Exercise - Look through the records below and collect all lines that hold the string "Input".

Information provided -
- - -
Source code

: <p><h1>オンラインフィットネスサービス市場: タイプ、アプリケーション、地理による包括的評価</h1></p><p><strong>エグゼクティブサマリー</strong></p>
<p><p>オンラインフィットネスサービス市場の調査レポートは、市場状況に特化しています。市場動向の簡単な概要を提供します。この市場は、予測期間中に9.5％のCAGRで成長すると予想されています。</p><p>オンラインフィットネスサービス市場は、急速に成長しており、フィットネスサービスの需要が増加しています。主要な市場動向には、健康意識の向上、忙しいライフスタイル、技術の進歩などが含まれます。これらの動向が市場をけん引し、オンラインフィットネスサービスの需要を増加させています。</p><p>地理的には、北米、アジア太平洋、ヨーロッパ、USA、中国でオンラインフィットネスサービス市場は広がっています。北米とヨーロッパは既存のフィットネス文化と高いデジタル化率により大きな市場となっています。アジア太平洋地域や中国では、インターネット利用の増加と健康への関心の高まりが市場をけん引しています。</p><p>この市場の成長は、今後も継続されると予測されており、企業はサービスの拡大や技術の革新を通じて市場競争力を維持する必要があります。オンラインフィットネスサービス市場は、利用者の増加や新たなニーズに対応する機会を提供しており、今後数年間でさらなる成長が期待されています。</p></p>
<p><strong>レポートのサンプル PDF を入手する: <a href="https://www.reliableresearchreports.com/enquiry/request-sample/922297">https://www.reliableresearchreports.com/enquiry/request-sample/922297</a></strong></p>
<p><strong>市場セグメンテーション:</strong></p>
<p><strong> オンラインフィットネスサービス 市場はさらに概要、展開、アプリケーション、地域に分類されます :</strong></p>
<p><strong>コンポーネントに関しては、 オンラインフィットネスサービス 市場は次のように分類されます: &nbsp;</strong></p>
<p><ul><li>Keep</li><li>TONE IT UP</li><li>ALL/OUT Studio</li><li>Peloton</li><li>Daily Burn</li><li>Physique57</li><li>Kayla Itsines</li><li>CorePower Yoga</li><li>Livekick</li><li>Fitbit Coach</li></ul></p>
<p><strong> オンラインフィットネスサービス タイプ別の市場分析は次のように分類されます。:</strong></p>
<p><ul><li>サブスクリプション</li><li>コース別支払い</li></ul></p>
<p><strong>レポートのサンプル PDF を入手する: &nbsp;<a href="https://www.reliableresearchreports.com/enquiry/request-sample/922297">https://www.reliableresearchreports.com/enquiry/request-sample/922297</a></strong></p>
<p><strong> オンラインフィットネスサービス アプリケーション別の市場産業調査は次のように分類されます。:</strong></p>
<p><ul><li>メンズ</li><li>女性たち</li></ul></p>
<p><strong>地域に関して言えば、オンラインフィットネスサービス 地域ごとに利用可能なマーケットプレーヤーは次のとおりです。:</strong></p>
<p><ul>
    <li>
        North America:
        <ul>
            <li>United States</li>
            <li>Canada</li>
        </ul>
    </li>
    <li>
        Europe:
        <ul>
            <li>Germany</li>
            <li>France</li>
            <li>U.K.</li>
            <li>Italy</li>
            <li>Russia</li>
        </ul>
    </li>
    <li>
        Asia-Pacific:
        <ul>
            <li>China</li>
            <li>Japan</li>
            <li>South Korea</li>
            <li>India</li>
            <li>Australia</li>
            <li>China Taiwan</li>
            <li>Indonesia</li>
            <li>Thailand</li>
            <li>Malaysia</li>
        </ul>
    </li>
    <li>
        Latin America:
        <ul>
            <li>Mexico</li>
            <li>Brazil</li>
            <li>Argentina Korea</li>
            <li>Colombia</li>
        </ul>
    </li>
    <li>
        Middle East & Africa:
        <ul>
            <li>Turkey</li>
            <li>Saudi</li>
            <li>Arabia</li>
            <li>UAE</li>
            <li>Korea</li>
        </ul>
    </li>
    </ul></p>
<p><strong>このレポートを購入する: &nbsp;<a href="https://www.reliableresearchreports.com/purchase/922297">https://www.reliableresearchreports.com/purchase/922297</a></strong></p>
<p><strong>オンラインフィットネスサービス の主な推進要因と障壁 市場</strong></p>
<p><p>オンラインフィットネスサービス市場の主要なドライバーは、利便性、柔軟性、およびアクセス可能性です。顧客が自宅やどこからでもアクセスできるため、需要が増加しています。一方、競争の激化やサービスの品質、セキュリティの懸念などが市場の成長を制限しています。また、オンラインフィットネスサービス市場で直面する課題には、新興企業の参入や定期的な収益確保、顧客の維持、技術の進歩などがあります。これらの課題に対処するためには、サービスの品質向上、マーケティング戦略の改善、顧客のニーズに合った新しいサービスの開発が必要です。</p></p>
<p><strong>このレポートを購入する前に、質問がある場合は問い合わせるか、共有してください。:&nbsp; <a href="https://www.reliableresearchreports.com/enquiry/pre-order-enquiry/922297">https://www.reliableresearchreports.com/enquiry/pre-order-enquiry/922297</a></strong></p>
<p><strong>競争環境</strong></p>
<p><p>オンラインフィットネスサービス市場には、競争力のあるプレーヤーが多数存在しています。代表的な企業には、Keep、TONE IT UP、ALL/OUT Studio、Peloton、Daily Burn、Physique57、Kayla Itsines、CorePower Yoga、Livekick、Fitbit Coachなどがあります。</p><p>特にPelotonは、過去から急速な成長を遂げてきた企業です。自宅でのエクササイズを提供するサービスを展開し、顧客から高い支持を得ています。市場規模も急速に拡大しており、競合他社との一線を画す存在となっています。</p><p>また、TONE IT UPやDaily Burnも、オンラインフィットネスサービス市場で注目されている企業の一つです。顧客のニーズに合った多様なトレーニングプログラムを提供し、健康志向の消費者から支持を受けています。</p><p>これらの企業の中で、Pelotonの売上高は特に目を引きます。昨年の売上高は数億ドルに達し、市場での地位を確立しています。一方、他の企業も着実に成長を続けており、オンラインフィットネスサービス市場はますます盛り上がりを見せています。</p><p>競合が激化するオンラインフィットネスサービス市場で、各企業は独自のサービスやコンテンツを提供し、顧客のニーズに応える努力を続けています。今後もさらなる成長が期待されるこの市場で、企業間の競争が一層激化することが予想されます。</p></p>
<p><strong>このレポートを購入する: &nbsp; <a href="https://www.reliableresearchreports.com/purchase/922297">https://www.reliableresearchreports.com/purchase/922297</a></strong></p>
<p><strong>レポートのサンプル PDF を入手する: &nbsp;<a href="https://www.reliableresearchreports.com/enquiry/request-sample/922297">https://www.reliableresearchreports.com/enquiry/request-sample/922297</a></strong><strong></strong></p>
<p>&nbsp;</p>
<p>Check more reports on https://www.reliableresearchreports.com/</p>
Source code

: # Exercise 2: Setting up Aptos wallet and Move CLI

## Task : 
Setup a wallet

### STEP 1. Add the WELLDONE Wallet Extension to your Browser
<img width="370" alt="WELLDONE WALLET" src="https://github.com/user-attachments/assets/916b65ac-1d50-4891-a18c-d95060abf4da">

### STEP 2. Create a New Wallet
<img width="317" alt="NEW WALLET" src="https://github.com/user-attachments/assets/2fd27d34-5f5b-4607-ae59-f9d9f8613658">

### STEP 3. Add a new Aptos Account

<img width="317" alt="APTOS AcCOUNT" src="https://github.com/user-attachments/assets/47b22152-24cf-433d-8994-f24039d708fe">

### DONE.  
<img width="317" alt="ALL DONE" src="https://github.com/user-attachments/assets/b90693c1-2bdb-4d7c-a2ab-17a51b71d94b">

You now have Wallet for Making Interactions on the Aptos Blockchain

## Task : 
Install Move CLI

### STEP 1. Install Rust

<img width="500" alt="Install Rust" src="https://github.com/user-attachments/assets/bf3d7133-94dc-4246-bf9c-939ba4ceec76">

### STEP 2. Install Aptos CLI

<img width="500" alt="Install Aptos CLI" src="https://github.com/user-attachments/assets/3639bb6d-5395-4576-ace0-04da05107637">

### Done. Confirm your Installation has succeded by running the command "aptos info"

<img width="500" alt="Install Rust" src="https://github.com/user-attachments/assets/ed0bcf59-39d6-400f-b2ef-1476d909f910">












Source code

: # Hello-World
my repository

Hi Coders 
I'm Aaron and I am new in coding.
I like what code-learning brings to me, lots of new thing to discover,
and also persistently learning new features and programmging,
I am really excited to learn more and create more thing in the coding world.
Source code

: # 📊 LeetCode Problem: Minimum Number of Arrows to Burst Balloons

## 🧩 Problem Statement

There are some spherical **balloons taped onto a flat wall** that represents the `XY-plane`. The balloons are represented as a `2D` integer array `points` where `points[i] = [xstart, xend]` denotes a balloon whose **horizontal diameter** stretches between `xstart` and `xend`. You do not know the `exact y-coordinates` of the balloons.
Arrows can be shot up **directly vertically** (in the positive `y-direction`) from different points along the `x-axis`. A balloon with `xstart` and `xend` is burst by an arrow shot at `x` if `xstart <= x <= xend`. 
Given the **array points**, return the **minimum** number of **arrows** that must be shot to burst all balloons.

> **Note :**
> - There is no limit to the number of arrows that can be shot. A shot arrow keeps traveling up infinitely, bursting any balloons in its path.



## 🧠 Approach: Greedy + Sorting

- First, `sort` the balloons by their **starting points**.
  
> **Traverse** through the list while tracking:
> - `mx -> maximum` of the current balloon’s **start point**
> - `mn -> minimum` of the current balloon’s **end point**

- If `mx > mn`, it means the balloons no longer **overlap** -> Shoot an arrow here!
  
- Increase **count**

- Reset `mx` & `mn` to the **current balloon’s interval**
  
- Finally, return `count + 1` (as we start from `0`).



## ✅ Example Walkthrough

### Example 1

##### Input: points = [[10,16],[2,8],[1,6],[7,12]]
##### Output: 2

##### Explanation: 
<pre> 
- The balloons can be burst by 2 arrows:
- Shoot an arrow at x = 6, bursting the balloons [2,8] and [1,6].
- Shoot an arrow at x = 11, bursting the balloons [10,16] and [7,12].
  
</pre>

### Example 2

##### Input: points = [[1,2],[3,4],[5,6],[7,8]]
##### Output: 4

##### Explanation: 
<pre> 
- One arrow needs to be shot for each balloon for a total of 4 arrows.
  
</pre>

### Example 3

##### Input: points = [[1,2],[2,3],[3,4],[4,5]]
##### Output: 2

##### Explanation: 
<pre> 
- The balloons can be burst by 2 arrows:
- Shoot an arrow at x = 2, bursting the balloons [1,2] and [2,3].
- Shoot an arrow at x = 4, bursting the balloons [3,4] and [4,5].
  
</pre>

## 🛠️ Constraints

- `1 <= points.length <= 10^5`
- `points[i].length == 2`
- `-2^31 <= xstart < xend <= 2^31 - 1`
- - -
Solution for this problem -
##### Input: points = [[10,16],[2,8],[1,6],[7,12]]
##### Input: points = [[1,2],[3,4],[5,6],[7,8]]
##### Input: points = [[1,2],[2,3],[3,4],[4,5]]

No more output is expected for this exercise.